The study looks at the characteristics of upswings and downswings for UK housing cycles. Specifically, the purpose of this paper is to empirically analyse cycles in house prices and housing affordability on the characteristics of persistence, magnitude and severity.
The paper draws upon the triangular methodology of cycles and utilises housing data from the last three decades.

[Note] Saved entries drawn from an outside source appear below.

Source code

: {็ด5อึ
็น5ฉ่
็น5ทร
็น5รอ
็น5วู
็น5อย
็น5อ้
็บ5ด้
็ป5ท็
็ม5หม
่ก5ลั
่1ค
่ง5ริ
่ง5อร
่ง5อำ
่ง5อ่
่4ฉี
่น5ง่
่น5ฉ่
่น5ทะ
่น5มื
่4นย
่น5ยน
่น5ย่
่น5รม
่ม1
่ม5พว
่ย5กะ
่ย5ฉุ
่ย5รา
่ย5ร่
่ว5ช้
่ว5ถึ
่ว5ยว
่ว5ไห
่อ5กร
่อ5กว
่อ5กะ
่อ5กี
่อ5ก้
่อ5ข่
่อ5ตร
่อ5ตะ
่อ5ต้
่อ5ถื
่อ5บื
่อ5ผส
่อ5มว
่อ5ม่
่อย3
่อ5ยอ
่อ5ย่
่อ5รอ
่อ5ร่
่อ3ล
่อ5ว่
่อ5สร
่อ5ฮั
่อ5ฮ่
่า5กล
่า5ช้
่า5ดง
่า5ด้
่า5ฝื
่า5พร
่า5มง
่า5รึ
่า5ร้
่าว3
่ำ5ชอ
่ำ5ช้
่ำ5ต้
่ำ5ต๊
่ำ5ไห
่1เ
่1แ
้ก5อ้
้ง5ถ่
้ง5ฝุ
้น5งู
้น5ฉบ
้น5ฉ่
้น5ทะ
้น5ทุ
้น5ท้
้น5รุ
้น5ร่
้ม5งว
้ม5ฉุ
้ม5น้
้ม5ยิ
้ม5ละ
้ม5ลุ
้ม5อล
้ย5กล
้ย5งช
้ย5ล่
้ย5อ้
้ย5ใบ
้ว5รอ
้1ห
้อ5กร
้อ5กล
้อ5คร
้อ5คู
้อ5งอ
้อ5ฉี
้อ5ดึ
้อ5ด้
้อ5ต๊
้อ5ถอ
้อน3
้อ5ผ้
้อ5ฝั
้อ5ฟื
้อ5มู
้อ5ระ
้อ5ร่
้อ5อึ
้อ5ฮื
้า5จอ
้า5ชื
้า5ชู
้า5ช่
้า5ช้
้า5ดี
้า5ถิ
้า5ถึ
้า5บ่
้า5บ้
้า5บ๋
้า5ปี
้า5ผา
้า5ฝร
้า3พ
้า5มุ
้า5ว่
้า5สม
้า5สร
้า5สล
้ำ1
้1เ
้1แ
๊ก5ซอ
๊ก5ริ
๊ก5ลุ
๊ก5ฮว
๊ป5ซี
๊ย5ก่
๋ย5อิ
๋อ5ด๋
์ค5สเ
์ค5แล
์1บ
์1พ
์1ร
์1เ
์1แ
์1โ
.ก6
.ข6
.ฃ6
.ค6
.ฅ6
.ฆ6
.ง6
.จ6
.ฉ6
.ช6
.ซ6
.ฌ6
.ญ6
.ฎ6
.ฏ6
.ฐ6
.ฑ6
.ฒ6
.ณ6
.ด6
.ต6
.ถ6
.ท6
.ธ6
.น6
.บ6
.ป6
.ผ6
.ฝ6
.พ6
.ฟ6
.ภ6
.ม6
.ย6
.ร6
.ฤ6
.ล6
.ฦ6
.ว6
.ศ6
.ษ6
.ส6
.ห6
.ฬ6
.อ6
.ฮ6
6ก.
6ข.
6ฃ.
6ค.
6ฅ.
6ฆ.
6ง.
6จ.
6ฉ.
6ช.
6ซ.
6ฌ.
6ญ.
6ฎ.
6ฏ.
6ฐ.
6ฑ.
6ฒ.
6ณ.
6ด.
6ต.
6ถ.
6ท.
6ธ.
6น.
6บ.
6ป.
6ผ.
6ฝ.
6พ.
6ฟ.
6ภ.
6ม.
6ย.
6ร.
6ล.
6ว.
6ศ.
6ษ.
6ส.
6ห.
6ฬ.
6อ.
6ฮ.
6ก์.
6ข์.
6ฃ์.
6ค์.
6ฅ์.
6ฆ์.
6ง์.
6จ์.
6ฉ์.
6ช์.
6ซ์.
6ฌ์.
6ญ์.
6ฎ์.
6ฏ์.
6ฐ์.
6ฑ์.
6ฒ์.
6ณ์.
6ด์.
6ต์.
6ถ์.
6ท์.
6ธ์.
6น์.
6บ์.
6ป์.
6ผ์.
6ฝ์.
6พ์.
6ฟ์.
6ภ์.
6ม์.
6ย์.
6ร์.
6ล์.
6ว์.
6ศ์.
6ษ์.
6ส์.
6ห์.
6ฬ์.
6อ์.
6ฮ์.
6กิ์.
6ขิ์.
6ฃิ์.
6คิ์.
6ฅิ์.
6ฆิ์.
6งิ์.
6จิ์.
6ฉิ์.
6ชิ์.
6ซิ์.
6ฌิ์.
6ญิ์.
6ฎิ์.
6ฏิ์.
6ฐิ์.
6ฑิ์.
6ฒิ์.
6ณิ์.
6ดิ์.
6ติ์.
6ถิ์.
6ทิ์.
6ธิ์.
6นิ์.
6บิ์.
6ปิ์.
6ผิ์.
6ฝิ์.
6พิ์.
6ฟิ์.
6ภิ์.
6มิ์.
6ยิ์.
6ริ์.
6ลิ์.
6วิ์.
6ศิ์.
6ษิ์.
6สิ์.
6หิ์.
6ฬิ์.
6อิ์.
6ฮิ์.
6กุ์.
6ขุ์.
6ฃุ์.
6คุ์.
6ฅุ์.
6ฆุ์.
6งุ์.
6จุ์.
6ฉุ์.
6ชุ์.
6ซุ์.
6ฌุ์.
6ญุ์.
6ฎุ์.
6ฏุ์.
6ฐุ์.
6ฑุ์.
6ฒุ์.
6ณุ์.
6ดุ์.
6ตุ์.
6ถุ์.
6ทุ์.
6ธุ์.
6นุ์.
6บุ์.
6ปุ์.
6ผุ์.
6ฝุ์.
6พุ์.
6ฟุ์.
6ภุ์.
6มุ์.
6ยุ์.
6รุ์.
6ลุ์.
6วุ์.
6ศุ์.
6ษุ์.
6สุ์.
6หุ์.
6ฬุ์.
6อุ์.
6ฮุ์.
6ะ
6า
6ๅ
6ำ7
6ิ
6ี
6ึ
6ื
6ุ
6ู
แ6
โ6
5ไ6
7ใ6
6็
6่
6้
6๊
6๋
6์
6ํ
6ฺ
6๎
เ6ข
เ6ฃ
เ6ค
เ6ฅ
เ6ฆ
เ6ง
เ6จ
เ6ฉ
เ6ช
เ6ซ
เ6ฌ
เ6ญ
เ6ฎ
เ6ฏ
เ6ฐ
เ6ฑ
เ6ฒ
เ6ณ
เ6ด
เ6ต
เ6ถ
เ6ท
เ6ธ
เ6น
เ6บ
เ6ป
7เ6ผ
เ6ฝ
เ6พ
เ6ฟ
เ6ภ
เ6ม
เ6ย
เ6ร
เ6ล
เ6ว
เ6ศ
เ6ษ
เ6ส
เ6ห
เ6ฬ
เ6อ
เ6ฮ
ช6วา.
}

From an empirical perspective, the study obtained four main results. First, the graphical trajectory of cycles in house price and housing affordability is highly synchronized. Second, upturns in both cycles tend to be longer than downturns on average. Third, the recent upturn in house prices and housing affordability is characterised by larger duration, magnitude and severity than the earlier case. Fourth, the latest downturn in both cycles is highly synchronised in terms of time occurrence, persistence, magnitude and severity; in addition, in both cases, the latest downturn is considerably smaller than the previous one. The study additionally indicates that on average the length of a complete house price and housing affordability cycle is 19 years on a peak-to-peak basis.
This paper is essentially exploratory and raises a number of questions for further investigation. Future research should, first, arrive at a more nuanced definition of affordability and, second, examine causality. The fact that two phenomena appear to have some significant synchronicity is not an indication that they are interdependent, although logic would suggest they might be.
This is among the few papers that analyses cycles in UK house prices. It is the first study that draws attention to the housing affordability cycle and the first to compare cycles in house prices with cycles in housing affordability.